Inherent mirth and dignity

Behind the Scenes

Warning: Sincere and unfunny content.

With regards to "politically correct" word usage...

Andrea:  Could we replace “this joke is a bit of a long walk” with a different metaphor?

My first thought:  BUT IT’S NOT EVEN A WALKING-HUMAN METAPHOR!  Do I HAVE to?

“Do I HAVE to?” is the wrong question.  Firstly, I don’t have to.  I like to think I am the kind of person who would choose to, but clearly this isn’t always my first instinct.

Step one in evolving language isn’t deciding between options. Step one is figuring out what those option are, and expanding them.  That’s where the magic happens.  

The first step is to change the question you’re asking your brain.  Shift out of power struggle, or a conversation about censorship, and just treat it as a writing prompt.

Not, “How can I preserve what I’ve written without using language x?”, but “How can I write something better than what I’ve written?”

My favourite example of this is Jason Shelton’s song “Standing on the Side of Love”, which came to him as a sentence in a very powerful way.  He was reluctant to change it, because it had a place in a specific story.  

His eventual choice “Answering the Call of Love” isn’t a patch-fix to avoid ableist language.  It’s an improvement.  It’s a continuation of the story… This sentence, too, came to him in a flash, after he’d been feeding his brain the question of “How could I respond to this in a loving and intentional way?”  And the act of changing the language didn’t ruin the first story—it continued it.  The act of changing the language was an act of answering the call of love.

When Andrea suggested changing “This joke is a bit of a long walk”, my reaction was defensive.  It always is.  Even when, as is the case with this line, I am instinctively protecting some writing that is not even good.

My brain is like a kitten.  It can be compassionate, but not reliably so.  It does not always respond to morality, and it ignores rules. Telling it what we should write is not effective. 

If I start a fight with it, it will fight.  If I dangle a challenge in front of it, off it goes like a kitten chasing a string.

I have to intentionally say “Okay, brain, treat this as a writing prompt.  What would be even better?”

In this case, brain came back with "Okay, the punchline to this joke is a bit UU (as in, it’s four paragraphs)”.  

Which is better.  It’s funny.  Long walk was not funny.
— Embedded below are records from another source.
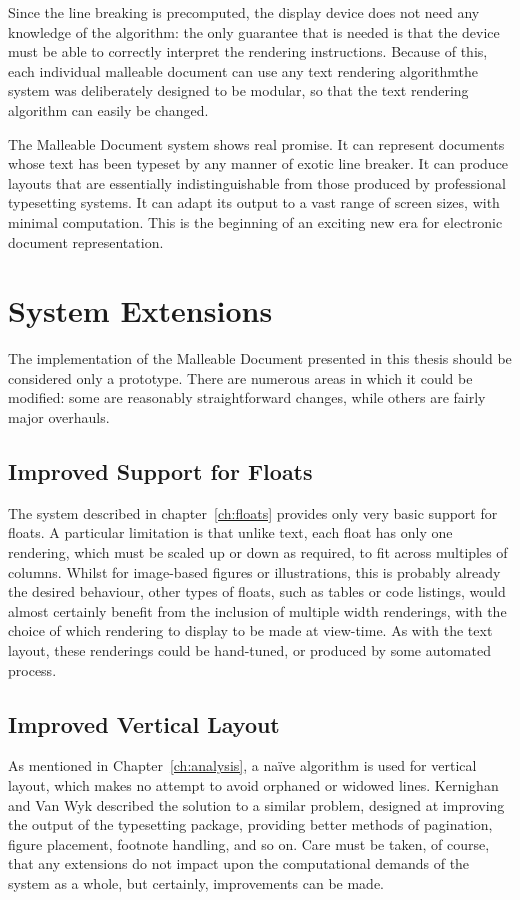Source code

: Since the line breaking is precomputed, the display device does not need any knowledge of the algorithm: the only guarantee that is needed is that the device must be able to correctly interpret the rendering instructions. Because of this, each individual malleable document can use any text rendering algorithm\ed the system was deliberately designed to be modular, so that the text rendering algorithm can easily be changed.

The Malleable Document system shows real promise. It can represent documents whose text has been typeset by any manner of exotic line breaker. It can produce layouts that are essentially indistinguishable from those produced by professional typesetting systems. It can adapt its output to a vast range of screen sizes, with minimal computation. This is the beginning of an exciting new era for electronic document representation.


\section{System Extensions}
The implementation of the Malleable Document presented in this thesis should be considered only a prototype. There are numerous areas in which it could be modified: some are reasonably straightforward changes, while others are fairly major overhauls.


\subsection{Improved Support for Floats}
The system described in chapter~\ref{ch:floats} provides only very basic support for floats. A particular limitation is that unlike text, each float has only one rendering, which must be scaled up or down as required, to fit across multiples of columns. Whilst for image-based figures or illustrations, this is probably already the desired behaviour, other types of floats, such as tables or code listings, would almost certainly benefit from the inclusion of multiple width renderings, with the choice of which rendering to display to be made at view-time. As with the text layout, these renderings could be hand-tuned, or produced by some automated process. 

\subsection{Improved Vertical Layout}
As mentioned in Chapter~\ref{ch:analysis}, a na\"ive algorithm is used for vertical layout, which makes no attempt to avoid orphaned or widowed lines. Kernighan and Van Wyk\hspace{0pt}\cite{Kernighan1989} described the solution to a similar problem, designed at improving the output of the \troff{} typesetting package, providing better methods of pagination, figure placement, footnote handling, and so on. Care must be taken, of course, that any extensions do not impact upon the computational demands of the system as a whole, but certainly, improvements can be made.


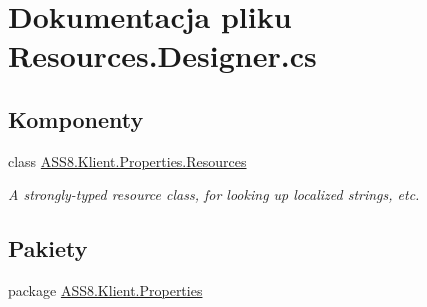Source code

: \hypertarget{a00051}{
\section{Dokumentacja pliku Resources.Designer.cs}
\label{d2/d79/a00051}
}
\subsection*{Komponenty}
\begin{CompactItemize}
\item 
class \hyperlink{a00022}{ASS8.Klient.Properties.Resources}
\begin{CompactList}\small\item\em A strongly-typed resource class, for looking up localized strings, etc. \item\end{CompactList}\end{CompactItemize}
\subsection*{Pakiety}
\begin{CompactItemize}
\item 
package \hyperlink{a00061}{ASS8.Klient.Properties}
\end{CompactItemize}
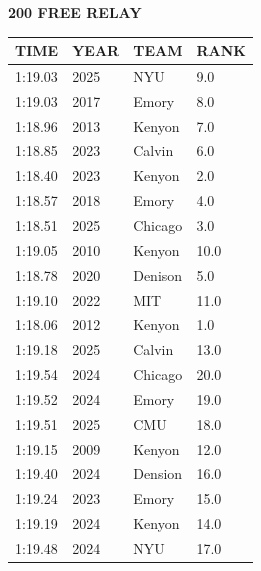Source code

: \begin{table}[H]
\centering
\begin{minipage}[t]{0.6\textwidth}
\centering
\textbf{200 FREE RELAY}\\[0.1cm]
\begin{tabular}{@{}p{1.8cm}p{1.2cm}p{1.4cm}p{0.8cm}@{}}
\hline
    \textbf{TIME} & \textbf{YEAR} & \textbf{TEAM} & \textbf{RANK} \\
\hline
    1:19.03 & 2025 & NYU & 9.0 \\
    1:19.03 & 2017 & Emory & 8.0 \\
    1:18.96 & 2013 & Kenyon & 7.0 \\
    1:18.85 & 2023 & Calvin & 6.0 \\
    1:18.40 & 2023 & Kenyon & 2.0 \\
    1:18.57 & 2018 & Emory & 4.0 \\
    1:18.51 & 2025 & Chicago & 3.0 \\
    1:19.05 & 2010 & Kenyon & 10.0 \\
    1:18.78 & 2020 & Denison & 5.0 \\
    1:19.10 & 2022 & MIT & 11.0 \\
    1:18.06 & 2012 & Kenyon & 1.0 \\
    1:19.18 & 2025 & Calvin & 13.0 \\
    1:19.54 & 2024 & Chicago & 20.0 \\
    1:19.52 & 2024 & Emory & 19.0 \\
    1:19.51 & 2025 & CMU & 18.0 \\
    1:19.15 & 2009 & Kenyon & 12.0 \\
    1:19.40 & 2024 & Dension & 16.0 \\
    1:19.24 & 2023 & Emory & 15.0 \\
    1:19.19 & 2024 & Kenyon & 14.0 \\
    1:19.48 & 2024 & NYU & 17.0 \\
\hline
\end{tabular}
\end{minipage}
\end{table}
Nine times out of ten, the thing it comes back with will be better.  That’s why I start there.  Because I'm a writer, and so I do my job—I write.  Don’t look for a way to keep what’s good while removing the ableist language.  Look for a way to make something even better.

Never treat a fallen tree as a path-obstruction when you could treat it as a nurse-log.

Never hear “no” when you could hear “and then”.